◆ **TASK DETAILS**: Every line that contains the word "with" should be copied from the records below.

[Collected data]
++++++++

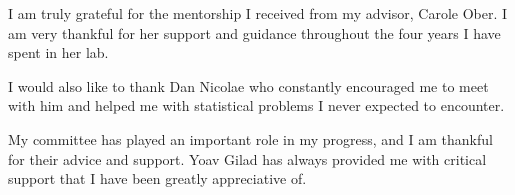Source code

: \acknowledgments

I am truly grateful for the mentorship I received from my advisor, Carole Ober. I am very thankful for her support and guidance throughout the four years I have spent in her lab. 

I would also like to thank Dan Nicolae who constantly encouraged me to meet with him and helped me with statistical problems I never expected to encounter.

My committee has played an important role in my progress, and I am thankful for their advice and support. Yoav Gilad has always provided me with critical support that I have been greatly appreciative of.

++++++++

◆ **RESPONSE TO THE TASK**:
I would also like to thank Dan Nicolae who constantly encouraged me to meet with him and helped me with statistical problems I never expected to encounter.
My committee has played an important role in my progress, and I am thankful for their advice and support. Yoav Gilad has always provided me with critical support that I have been greatly appreciative of.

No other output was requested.